GIVEN DATA: Begin

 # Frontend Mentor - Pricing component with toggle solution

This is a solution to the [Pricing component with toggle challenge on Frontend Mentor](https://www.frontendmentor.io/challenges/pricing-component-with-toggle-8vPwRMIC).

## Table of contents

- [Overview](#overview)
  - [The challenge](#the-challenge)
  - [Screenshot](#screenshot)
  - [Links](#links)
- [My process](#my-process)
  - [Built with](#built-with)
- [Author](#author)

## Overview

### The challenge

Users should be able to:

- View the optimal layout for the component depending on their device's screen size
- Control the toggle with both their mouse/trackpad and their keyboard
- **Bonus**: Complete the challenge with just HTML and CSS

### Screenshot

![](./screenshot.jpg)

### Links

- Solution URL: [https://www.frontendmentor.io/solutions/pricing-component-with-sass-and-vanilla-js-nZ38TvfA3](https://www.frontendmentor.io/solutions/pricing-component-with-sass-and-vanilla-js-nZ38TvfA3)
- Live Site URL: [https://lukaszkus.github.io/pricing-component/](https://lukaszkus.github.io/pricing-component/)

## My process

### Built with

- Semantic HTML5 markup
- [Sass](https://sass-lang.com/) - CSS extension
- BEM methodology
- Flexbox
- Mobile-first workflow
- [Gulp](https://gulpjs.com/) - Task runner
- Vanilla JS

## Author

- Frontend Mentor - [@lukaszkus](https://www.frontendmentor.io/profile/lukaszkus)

GIVEN DATA: End
GIVEN DATA: Begin

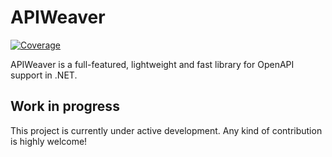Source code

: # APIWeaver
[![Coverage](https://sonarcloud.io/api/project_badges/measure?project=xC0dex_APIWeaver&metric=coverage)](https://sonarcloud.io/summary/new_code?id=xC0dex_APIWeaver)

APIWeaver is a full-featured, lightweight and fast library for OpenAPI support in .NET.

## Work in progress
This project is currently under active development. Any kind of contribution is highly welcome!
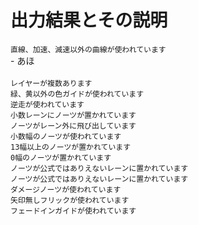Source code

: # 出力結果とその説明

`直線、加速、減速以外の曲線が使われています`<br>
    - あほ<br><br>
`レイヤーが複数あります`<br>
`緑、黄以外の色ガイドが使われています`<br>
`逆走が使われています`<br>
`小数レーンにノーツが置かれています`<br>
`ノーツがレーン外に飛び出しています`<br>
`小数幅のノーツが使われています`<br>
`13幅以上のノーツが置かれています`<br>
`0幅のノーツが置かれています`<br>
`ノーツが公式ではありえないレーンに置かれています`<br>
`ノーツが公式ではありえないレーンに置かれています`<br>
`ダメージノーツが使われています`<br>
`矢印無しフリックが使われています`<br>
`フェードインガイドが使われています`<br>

GIVEN DATA: End

_EXERCISE INSTRUCTIONS_
In the entries above, find the line holding "Users should be" and the line holding "- Frontend Mentor"; print both of them and every line between, exactly, and nothing else.

_YOUR RESPONSE_
Users should be able to:

- View the optimal layout for the component depending on their device's screen size
- Control the toggle with both their mouse/trackpad and their keyboard
- **Bonus**: Complete the challenge with just HTML and CSS

### Screenshot

![](./screenshot.jpg)

### Links

- Solution URL: [https://www.frontendmentor.io/solutions/pricing-component-with-sass-and-vanilla-js-nZ38TvfA3](https://www.frontendmentor.io/solutions/pricing-component-with-sass-and-vanilla-js-nZ38TvfA3)
- Live Site URL: [https://lukaszkus.github.io/pricing-component/](https://lukaszkus.github.io/pricing-component/)

## My process

### Built with

- Semantic HTML5 markup
- [Sass](https://sass-lang.com/) - CSS extension
- BEM methodology
- Flexbox
- Mobile-first workflow
- [Gulp](https://gulpjs.com/) - Task runner
- Vanilla JS

## Author

- Frontend Mentor - [@lukaszkus](https://www.frontendmentor.io/profile/lukaszkus)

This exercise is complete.